Le Général Revers ,envisage la création d’une demi brigade à trois bataillons , soit 2500 hommes qui constitueraient un renfort immédiat appréciable pour l’Indochine, mais afin de ne pas provoquer l’opinion , et surtout le parti communiste , il décide de procéder par étapes : il crée le BILOM ( Bataillon d’Infanterie Légère d’Outre Mer ) à effectif de 708 hommes encadrés par 23 officiers et 109 sous officiers prélevés dans l’Infanterie Coloniale , il prescrit la mise sur pied à Fréjus , et le 1° août , sont formées deux compagnie de combat et un petit état major . La note de création précise que les hommes ont un mois pour signer leur engagement .
Le Chef de Bataillon Clausse est nommé pour prendre la tête du BILOM , le Capitaine Tap , prend la tête de la 1° Compagnie , et réussissent à rassembler 811 signatures .
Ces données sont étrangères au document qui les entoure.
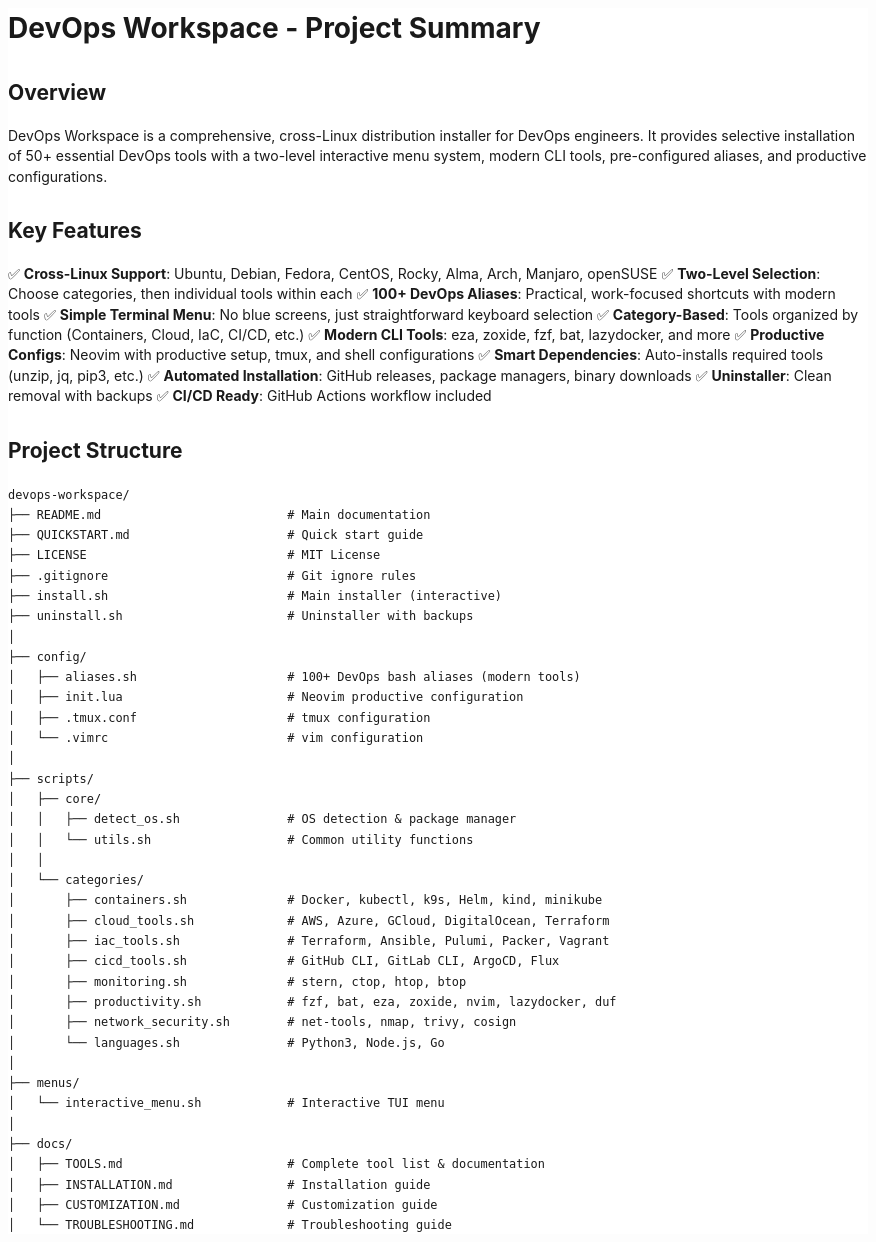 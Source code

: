 # DevOps Workspace - Project Summary

## Overview

DevOps Workspace is a comprehensive, cross-Linux distribution installer for DevOps engineers. It provides selective installation of 50+ essential DevOps tools with a two-level interactive menu system, modern CLI tools, pre-configured aliases, and productive configurations.

## Key Features

✅ **Cross-Linux Support**: Ubuntu, Debian, Fedora, CentOS, Rocky, Alma, Arch, Manjaro, openSUSE
✅ **Two-Level Selection**: Choose categories, then individual tools within each
✅ **100+ DevOps Aliases**: Practical, work-focused shortcuts with modern tools
✅ **Simple Terminal Menu**: No blue screens, just straightforward keyboard selection
✅ **Category-Based**: Tools organized by function (Containers, Cloud, IaC, CI/CD, etc.)
✅ **Modern CLI Tools**: eza, zoxide, fzf, bat, lazydocker, and more
✅ **Productive Configs**: Neovim with productive setup, tmux, and shell configurations
✅ **Smart Dependencies**: Auto-installs required tools (unzip, jq, pip3, etc.)
✅ **Automated Installation**: GitHub releases, package managers, binary downloads
✅ **Uninstaller**: Clean removal with backups
✅ **CI/CD Ready**: GitHub Actions workflow included

## Project Structure

```
devops-workspace/
├── README.md                          # Main documentation
├── QUICKSTART.md                      # Quick start guide
├── LICENSE                            # MIT License
├── .gitignore                         # Git ignore rules
├── install.sh                         # Main installer (interactive)
├── uninstall.sh                       # Uninstaller with backups
│
├── config/
│   ├── aliases.sh                     # 100+ DevOps bash aliases (modern tools)
│   ├── init.lua                       # Neovim productive configuration
│   ├── .tmux.conf                     # tmux configuration
│   └── .vimrc                         # vim configuration
│
├── scripts/
│   ├── core/
│   │   ├── detect_os.sh               # OS detection & package manager
│   │   └── utils.sh                   # Common utility functions
│   │
│   └── categories/
│       ├── containers.sh              # Docker, kubectl, k9s, Helm, kind, minikube
│       ├── cloud_tools.sh             # AWS, Azure, GCloud, DigitalOcean, Terraform
│       ├── iac_tools.sh               # Terraform, Ansible, Pulumi, Packer, Vagrant
│       ├── cicd_tools.sh              # GitHub CLI, GitLab CLI, ArgoCD, Flux
│       ├── monitoring.sh              # stern, ctop, htop, btop
│       ├── productivity.sh            # fzf, bat, eza, zoxide, nvim, lazydocker, duf
│       ├── network_security.sh        # net-tools, nmap, trivy, cosign
│       └── languages.sh               # Python3, Node.js, Go
│
├── menus/
│   └── interactive_menu.sh            # Interactive TUI menu
│
├── docs/
│   ├── TOOLS.md                       # Complete tool list & documentation
│   ├── INSTALLATION.md                # Installation guide
│   ├── CUSTOMIZATION.md               # Customization guide
│   └── TROUBLESHOOTING.md             # Troubleshooting guide
``` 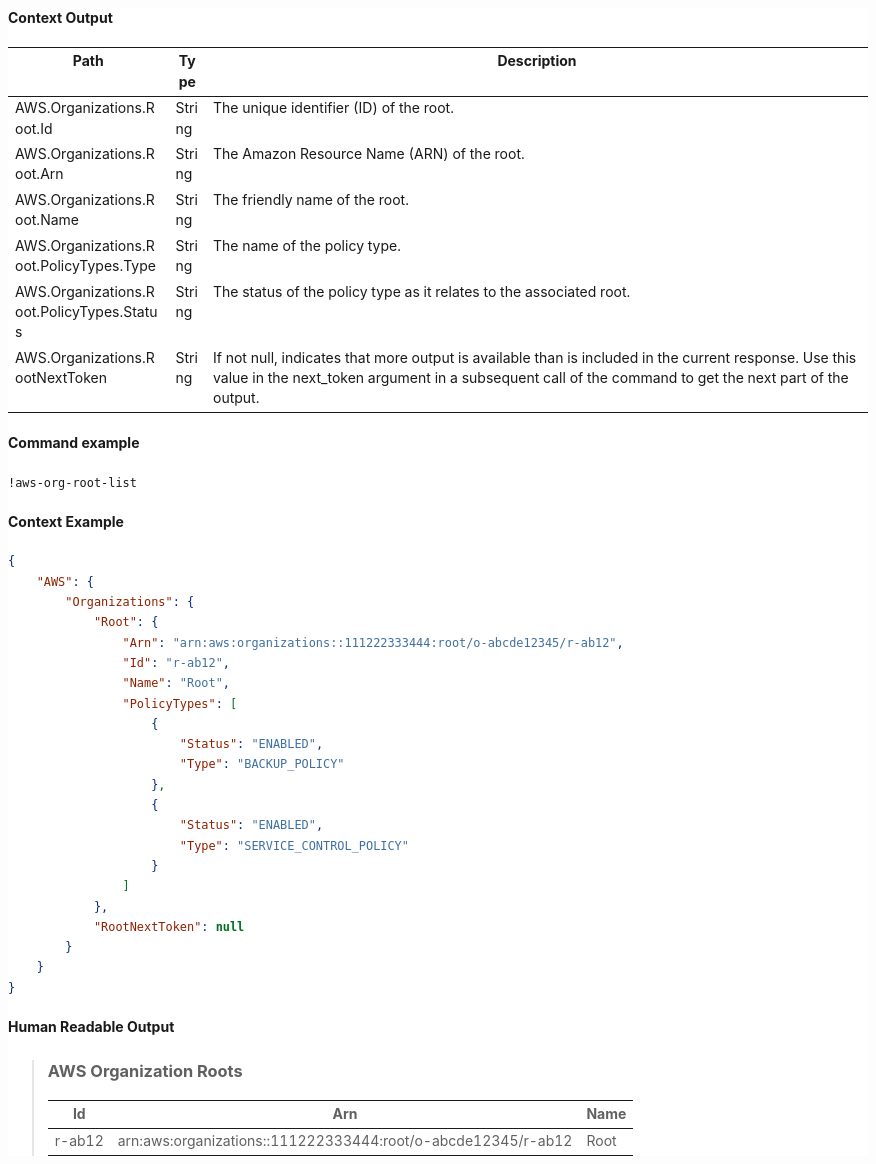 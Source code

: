 #### Context Output

| **Path** | **Type** | **Description** |
| --- | --- | --- |
| AWS.Organizations.Root.Id | String | The unique identifier \(ID\) of the root. | 
| AWS.Organizations.Root.Arn | String | The Amazon Resource Name \(ARN\) of the root. | 
| AWS.Organizations.Root.Name | String | The friendly name of the root. | 
| AWS.Organizations.Root.PolicyTypes.Type | String | The name of the policy type. | 
| AWS.Organizations.Root.PolicyTypes.Status | String | The status of the policy type as it relates to the associated root. | 
| AWS.Organizations.RootNextToken | String | If not null, indicates that more output is available than is included in the current response. Use this value in the next_token argument in a subsequent call of the command to get the next part of the output. | 

#### Command example

```!aws-org-root-list```

#### Context Example

```json
{
    "AWS": {
        "Organizations": {
            "Root": {
                "Arn": "arn:aws:organizations::111222333444:root/o-abcde12345/r-ab12",
                "Id": "r-ab12",
                "Name": "Root",
                "PolicyTypes": [
                    {
                        "Status": "ENABLED",
                        "Type": "BACKUP_POLICY"
                    },
                    {
                        "Status": "ENABLED",
                        "Type": "SERVICE_CONTROL_POLICY"
                    }
                ]
            },
            "RootNextToken": null
        }
    }
}
```

#### Human Readable Output

>### AWS Organization Roots
>
>|Id|Arn|Name|
>|---|---|---|
>| r-ab12 | arn:aws:organizations::111222333444:root/o-abcde12345/r-ab12 | Root |
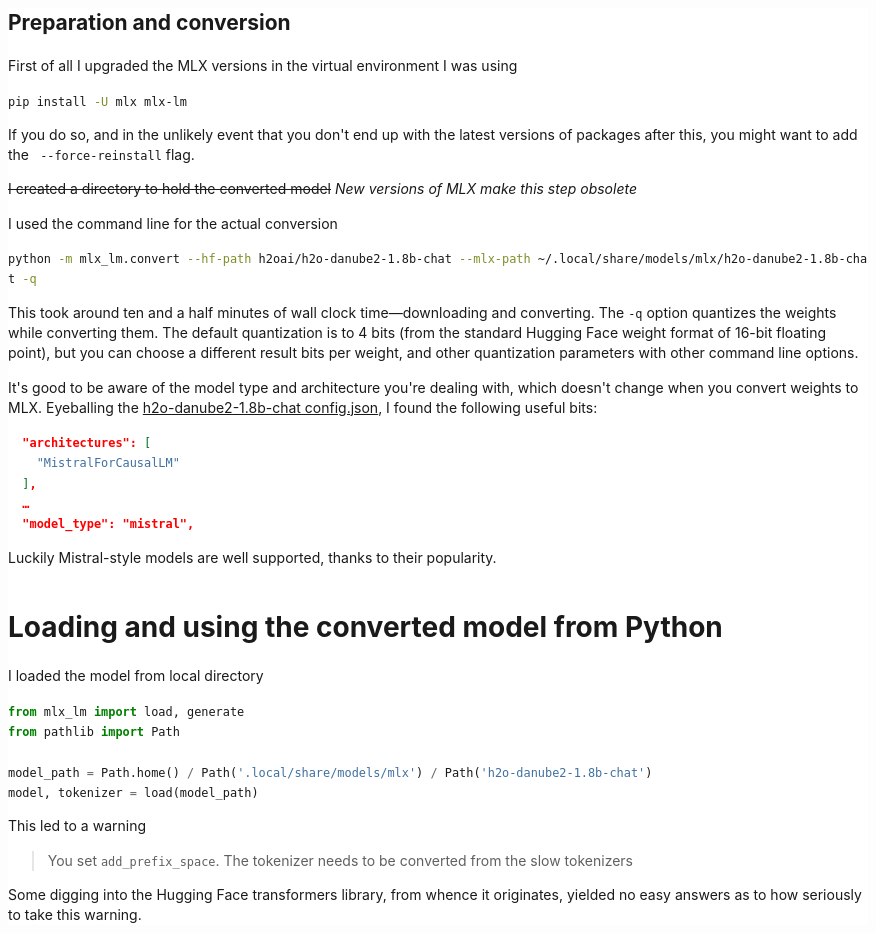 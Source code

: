 ## Preparation and conversion

First of all I upgraded the MLX versions in the virtual environment I was using

```sh
pip install -U mlx mlx-lm
```

If you do so, and in the unlikely event that you don't end up with the latest versions of packages after this, you might want to add the ` --force-reinstall` flag.

~~I created a directory to hold the converted model~~ _New versions of MLX make this step obsolete_



I used the command line for the actual conversion

```sh
python -m mlx_lm.convert --hf-path h2oai/h2o-danube2-1.8b-chat --mlx-path ~/.local/share/models/mlx/h2o-danube2-1.8b-chat -q
```

This took around ten and a half minutes of wall clock time—downloading and converting. The `-q` option quantizes the weights while converting them. The default quantization is to 4 bits (from the standard Hugging Face weight format of 16-bit floating point), but you can choose a different result bits per weight, and other quantization parameters with other command line options.

It's good to be aware of the model type and architecture you're dealing with, which doesn't change when you convert weights to MLX. Eyeballing the [h2o-danube2-1.8b-chat config.json](https://huggingface.co/h2oai/h2o-danube2-1.8b-chat/blob/main/config.json), I found the following useful bits:

```json
  "architectures": [
    "MistralForCausalLM"
  ],
  …
  "model_type": "mistral",
```

Luckily Mistral-style models are well supported, thanks to their popularity.

# Loading and using the converted model from Python

I loaded the model from local directory

```py
from mlx_lm import load, generate
from pathlib import Path

model_path = Path.home() / Path('.local/share/models/mlx') / Path('h2o-danube2-1.8b-chat')
model, tokenizer = load(model_path)
```

This led to a warning

> You set `add_prefix_space`. The tokenizer needs to be converted from the slow tokenizers

Some digging into the Hugging Face transformers library, from whence it originates, yielded no easy answers as to how seriously to take this warning.
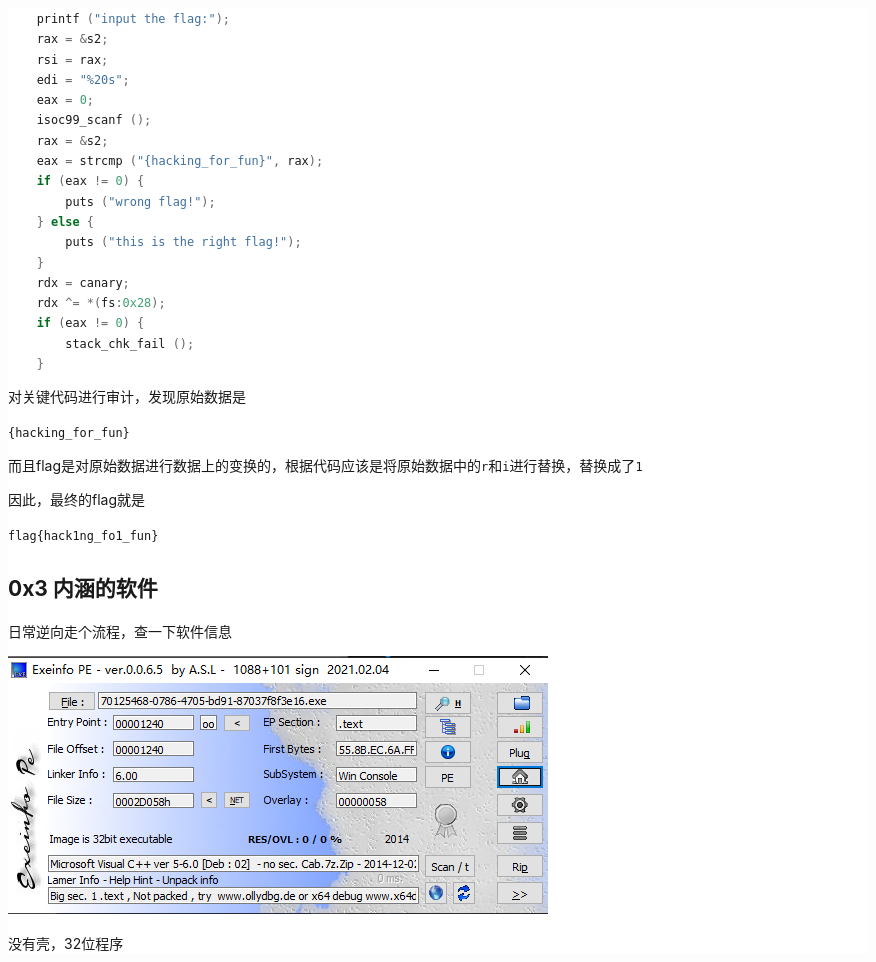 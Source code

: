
 ```c
    printf ("input the flag:");
    rax = &s2;
    rsi = rax;
    edi = "%20s";
    eax = 0;
    isoc99_scanf ();
    rax = &s2;
    eax = strcmp ("{hacking_for_fun}", rax);
    if (eax != 0) {
        puts ("wrong flag!");
    } else {
        puts ("this is the right flag!");
    }
    rdx = canary;
    rdx ^= *(fs:0x28);
    if (eax != 0) {
        stack_chk_fail ();
    }
```

对关键代码进行审计，发现原始数据是

```txt
{hacking_for_fun}
```

而且flag是对原始数据进行数据上的变换的，根据代码应该是将原始数据中的`r`和`i`进行替换，替换成了`1`

因此，最终的flag就是

```txt
flag{hack1ng_fo1_fun}
```

## 0x3 内涵的软件

日常逆向走个流程，查一下软件信息

![image-20210807135314713](/images/BUUCTF-REVERSE-[1-8]_writeup/image-20210807135314713.png)

没有壳，32位程序

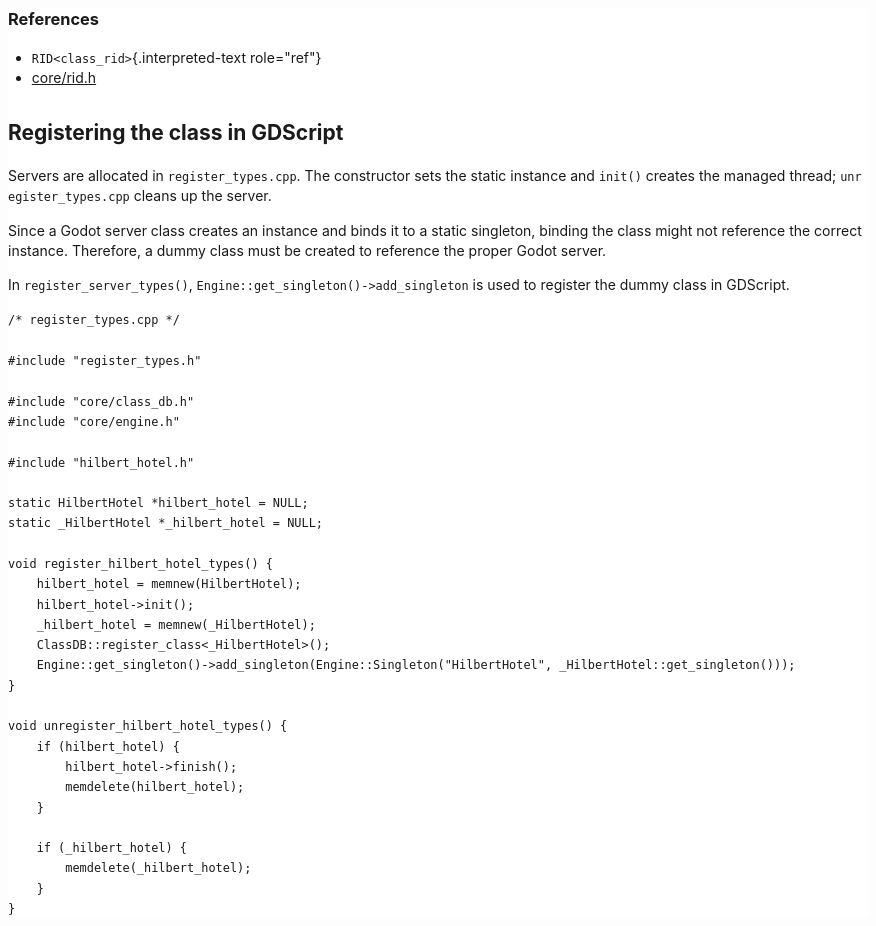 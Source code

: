 ### References

-   `RID<class_rid>`{.interpreted-text role="ref"}
-   [core/rid.h](https://github.com/godotengine/godot/blob/master/core/rid.h)

Registering the class in GDScript
---------------------------------

Servers are allocated in `register_types.cpp`. The constructor sets the
static instance and `init()` creates the managed thread;
`unregister_types.cpp` cleans up the server.

Since a Godot server class creates an instance and binds it to a static
singleton, binding the class might not reference the correct instance.
Therefore, a dummy class must be created to reference the proper Godot
server.

In `register_server_types()`, `Engine::get_singleton()->add_singleton`
is used to register the dummy class in GDScript.

``` {.sourceCode .cpp}
/* register_types.cpp */

#include "register_types.h"

#include "core/class_db.h"
#include "core/engine.h"

#include "hilbert_hotel.h"

static HilbertHotel *hilbert_hotel = NULL;
static _HilbertHotel *_hilbert_hotel = NULL;

void register_hilbert_hotel_types() {
    hilbert_hotel = memnew(HilbertHotel);
    hilbert_hotel->init();
    _hilbert_hotel = memnew(_HilbertHotel);
    ClassDB::register_class<_HilbertHotel>();
    Engine::get_singleton()->add_singleton(Engine::Singleton("HilbertHotel", _HilbertHotel::get_singleton()));
}

void unregister_hilbert_hotel_types() {
    if (hilbert_hotel) {
        hilbert_hotel->finish();
        memdelete(hilbert_hotel);
    }

    if (_hilbert_hotel) {
        memdelete(_hilbert_hotel);
    }
}
```
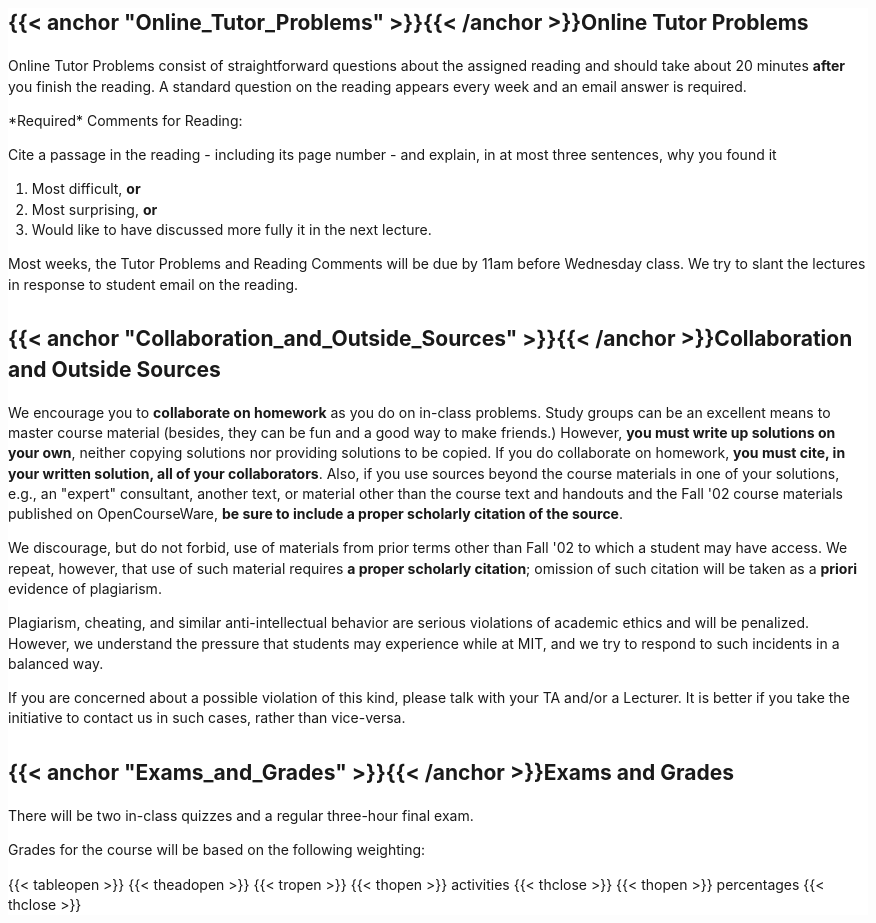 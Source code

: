 {{< anchor "Online_Tutor_Problems" >}}{{< /anchor >}}Online Tutor Problems
--------------------------------------------------------------------------

Online Tutor Problems consist of straightforward questions about the assigned reading and should take about 20 minutes **after** you finish the reading. A standard question on the reading appears every week and an email answer is required.

\*Required\* Comments for Reading:

Cite a passage in the reading - including its page number - and explain, in at most three sentences, why you found it

1.  Most difficult, **or**
2.  Most surprising, **or**
3.  Would like to have discussed more fully it in the next lecture.

Most weeks, the Tutor Problems and Reading Comments will be due by 11am before Wednesday class. We try to slant the lectures in response to student email on the reading.

{{< anchor "Collaboration_and_Outside_Sources" >}}{{< /anchor >}}Collaboration and Outside Sources
--------------------------------------------------------------------------------------------------

We encourage you to **collaborate on homework** as you do on in-class problems. Study groups can be an excellent means to master course material (besides, they can be fun and a good way to make friends.) However, **you must write up solutions on your own**, neither copying solutions nor providing solutions to be copied. If you do collaborate on homework, **you must cite, in your written solution, all of your collaborators**. Also, if you use sources beyond the course materials in one of your solutions, e.g., an "expert" consultant, another text, or material other than the course text and handouts and the Fall '02 course materials published on OpenCourseWare, **be sure to include a proper scholarly citation of the source**.

We discourage, but do not forbid, use of materials from prior terms other than Fall '02 to which a student may have access. We repeat, however, that use of such material requires **a proper scholarly citation**; omission of such citation will be taken as a **priori** evidence of plagiarism.

Plagiarism, cheating, and similar anti-intellectual behavior are serious violations of academic ethics and will be penalized. However, we understand the pressure that students may experience while at MIT, and we try to respond to such incidents in a balanced way.

If you are concerned about a possible violation of this kind, please talk with your TA and/or a Lecturer. It is better if you take the initiative to contact us in such cases, rather than vice-versa.

{{< anchor "Exams_and_Grades" >}}{{< /anchor >}}Exams and Grades
----------------------------------------------------------------

There will be two in-class quizzes and a regular three-hour final exam.

Grades for the course will be based on the following weighting:

{{< tableopen >}}
{{< theadopen >}}
{{< tropen >}}
{{< thopen >}}
activities
{{< thclose >}}
{{< thopen >}}
percentages
{{< thclose >}}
Le premier détachement devrait partir à partir du 1°novembre , mais l’administration pénitentiaire , et la commission des grâces procèdent avec une lenteur qui confine à la mauvaise volonté : le premier détachement qui vient de Struthof comprenant 43 volontaires ne parvient à Fréjus que le 21 octobre, le second de 70 hommes le 15 novembre , puis 80 fin novembre …. Et c’est ainsi que la constitution prend plusieurs mois de retard .
Le Capitaine Tap prend en charge la formation et l’entraînement de la première compagnie . .
Le BILOM n’a ni drapeau , ni insigne , aucune permission n’est accordée , et l’avenir des hommes et conditionné , sans qu’aucune promesse ne leur soit faite , par leur conduite au combat , ce qui n’est pas sans rappeler les « Bat d’Af » ou « Joyeux « qui eux étaient constitués par des condamnés de droit commun ..
La première compagnie embarque à bord du Pasteur le 1° décembre 1948 , la deuxième compagnie ,en gestation , mais guère avancée , et l’idée de Demi Brigade est abandonnée , et le bataillon fortement compromis . L’embarquement est perturbé comme de bien entendu par des manifestants du PC et de la CGT ..
A leur arrivée a Saigon , le Général Alessandri confirme aux volontaires qu’il ne sont plus autre chose que des soldats français .. « Battez vous bien , cela seul compte « et affecte la compagnie au Cambodge , qui garde son appellation de 1°BILOM .Elle participe à la sécurité du secteur de Kompong Trach : opération de nettoyage , protection des convois , et à de nombreux combats sporadique ; c’est au cours de l’un deux qu’il subit ses première perte : le Sous lieutenant Parisot de Bernecourt est tué, ainsi que le sergent Baratte , plusieurs hommes sont blessés .
La compagnie Tap parfaitement rodée et opérationnelle , est affectée en mars dans le Sud Annam et s’installe à Ba Ngoi , dans le secteur de Nha Trang , elle tient plusieurs petits postes isolés , et forme l’encadrement de volontaires partisans Mois , elle participe a de nombreux combats contre les Viets .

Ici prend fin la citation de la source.